In Pursuit of On Golden Pond
by Martha F. Barkley
How many of you have read the original play by Richard Ernest Thompson? I have found very few readers who have. As a newcomer around these parts, I felt obliged, as a curious reader, to find the original script and read it for myself.
So off I went to Barnes and Noble in Augusta, of all places. Yes, dear reader, I was a great buyer of books back in the olden days, 30 years or more ago. Now, I check my public library first. Sometimes one gets better as one ages…and smarter…
Frustrated at Barnes and Noble because they did not know what I was talking about, I consulted neighbors around the lake. If you keep checking, you will find it, I kept saying to myself. We happen to live next door to the Runoia Girls Camp and Betty Cobb suggested that I check with Joan Williams.
I walked down Woodlands Camp Road to Echo Cove where several Runioa alumni have summer camps. Joan cheerfully answered my "knock, knocks" and helped me find her copy of On Golden Pond. I had to precariously climb onto her sofa and reach high up among the cobwebs where her old collection of treasures was stored.
The play On Golden Pond was published in book form and signed by playwright Ernest Thompson. The Thompson family camp was nearby on the other side of the tennis courts from Echo Cove. How grateful I was that Joan would let me borrow this yellow-paged version of the original play.

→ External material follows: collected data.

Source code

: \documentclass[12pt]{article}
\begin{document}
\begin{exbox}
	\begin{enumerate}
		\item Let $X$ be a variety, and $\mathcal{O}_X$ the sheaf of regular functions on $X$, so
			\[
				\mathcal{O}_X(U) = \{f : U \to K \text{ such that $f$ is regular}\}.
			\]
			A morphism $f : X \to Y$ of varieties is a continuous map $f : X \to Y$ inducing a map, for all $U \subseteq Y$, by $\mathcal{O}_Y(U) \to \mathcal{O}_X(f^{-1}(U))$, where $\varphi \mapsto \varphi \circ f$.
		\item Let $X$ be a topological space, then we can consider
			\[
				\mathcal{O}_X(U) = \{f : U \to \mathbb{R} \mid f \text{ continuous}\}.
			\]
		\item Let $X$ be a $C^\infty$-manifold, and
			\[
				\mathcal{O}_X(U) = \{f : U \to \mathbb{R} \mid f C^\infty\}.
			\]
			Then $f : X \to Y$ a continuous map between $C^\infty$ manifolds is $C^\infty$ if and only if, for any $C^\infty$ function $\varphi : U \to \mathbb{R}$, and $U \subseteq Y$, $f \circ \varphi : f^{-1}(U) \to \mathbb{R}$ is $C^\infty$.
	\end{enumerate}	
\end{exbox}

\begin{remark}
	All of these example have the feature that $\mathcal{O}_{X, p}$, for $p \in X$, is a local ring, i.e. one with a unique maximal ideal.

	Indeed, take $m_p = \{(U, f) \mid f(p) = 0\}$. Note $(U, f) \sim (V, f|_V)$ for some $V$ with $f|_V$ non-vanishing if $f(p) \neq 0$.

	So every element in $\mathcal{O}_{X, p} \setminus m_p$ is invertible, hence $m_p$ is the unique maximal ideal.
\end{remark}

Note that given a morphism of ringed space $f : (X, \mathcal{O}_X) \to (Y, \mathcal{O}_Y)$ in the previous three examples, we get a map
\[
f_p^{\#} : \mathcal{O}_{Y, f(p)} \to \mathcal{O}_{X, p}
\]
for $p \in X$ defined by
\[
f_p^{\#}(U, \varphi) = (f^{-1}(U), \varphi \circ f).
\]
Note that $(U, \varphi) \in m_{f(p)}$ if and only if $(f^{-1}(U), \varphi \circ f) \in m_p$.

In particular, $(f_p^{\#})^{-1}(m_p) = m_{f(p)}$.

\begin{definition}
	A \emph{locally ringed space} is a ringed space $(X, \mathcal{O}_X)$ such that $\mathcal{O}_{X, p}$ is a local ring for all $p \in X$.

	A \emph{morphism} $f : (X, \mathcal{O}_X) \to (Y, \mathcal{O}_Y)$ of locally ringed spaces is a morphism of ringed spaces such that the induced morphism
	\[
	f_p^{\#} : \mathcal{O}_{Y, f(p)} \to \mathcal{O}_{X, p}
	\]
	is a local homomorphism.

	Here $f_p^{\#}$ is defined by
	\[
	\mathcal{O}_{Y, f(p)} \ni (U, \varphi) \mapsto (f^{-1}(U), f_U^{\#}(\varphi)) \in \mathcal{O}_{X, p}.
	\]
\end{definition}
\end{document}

She actually let me take it home for a slow read…what reading pleasure it brought me to find some very good lines not even in the grand movie. Yes, the original is better than the movie. How often have you heard that? But how could that be? The movie is so very good.
Come to find out that the boat crash was not in the original. Ernest Thompson was asked to write it into the movie version. What would we do without a wounded Henry Fonda (Old Poop)? Every scene in the play is true to my Great Pond experience. Even those huge old gnarly trees growing along Woodlands Camp Road where Fonda went blueberry picking and lost his way.

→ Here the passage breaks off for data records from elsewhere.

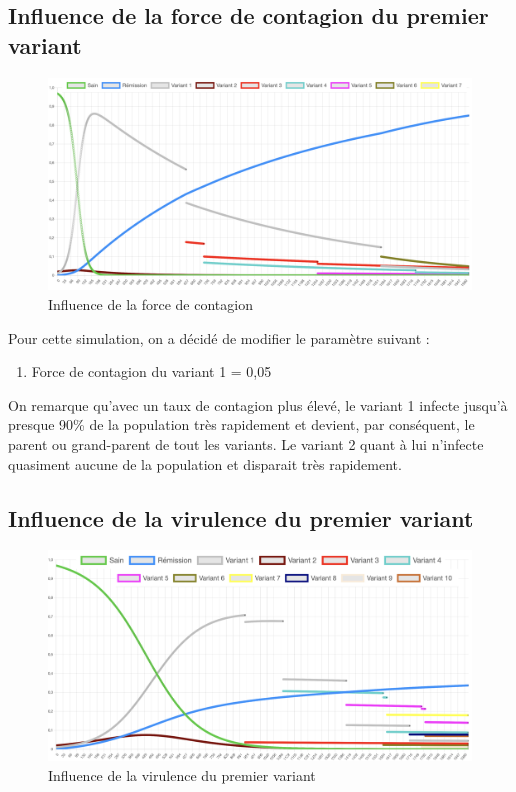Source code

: \documentclass{article}
\begin{document}
\subsection{Influence de la force de contagion du premier variant}

\begin{figure}[h]
    \includegraphics[width=\linewidth]{images/Simulation3.png}
    \caption{Influence de la force de contagion}
    \label{fig:simulation3}
\end{figure}

Pour cette simulation, on a décidé de modifier le paramètre suivant :
\begin{enumerate}
    \item Force de contagion du variant 1 = 0,05 \\
\end{enumerate}
\noindent

On remarque qu'avec un taux de contagion plus élevé, le variant 1 infecte jusqu'à presque 90\% de la population très rapidement et devient, par conséquent, le parent ou grand-parent de tout les variants. Le variant 2 quant à lui n'infecte quasiment aucune de la population et disparait très rapidement. \\

\subsection{Influence de la virulence du premier variant}

\begin{figure}[h]
    \includegraphics[width=\linewidth]{images/Simulation4.png}
    \caption{Influence de la virulence du premier variant}
    \label{fig:simulation4}
\end{figure}
\end{document}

David Webster was the very kind man who rented us our first boat when we stayed the first time at Crystal Springs Camp. His friendly personality is conveyed beautifully as mailboat guy in the play. From boats to loons to squeaky screen doors, all is there in the play.
That gazebo in the movie could easily be Judge Crater's gazebo which still stands near the old Thompson camp. Judge Crater enjoyed his red canoe outings with Thelma, or Mrs. Thompson. I love the fact that the play simply quotes his parents. No wonder it is so real.
Judge Crater and his mysterious disappearance got me started on another wild goose chase! Many Judge Crater books out there to read, but my favorite is The Empty Robe by his widow Stella Crater. Fun to talk to the neighbors around that home and hear about Stella's sister, the artist, painting all the boulders different colors. (Editor's Note: Originally published in 1961, this book is out of print. One may be able to find a copy through a local library or a seller of used books.)
I asked about the lilac bush by her door that Stella fainted into when the FBI came to Belgrade Lakes to investigate Judge Crater's disappearance. The Bean Brother (L.L.'s brother Ervin) delivering to Stella her new red canoe was strange since the judge was missing in New York City on her birthday back at the lake. Mystery and dredging of the lake for his body…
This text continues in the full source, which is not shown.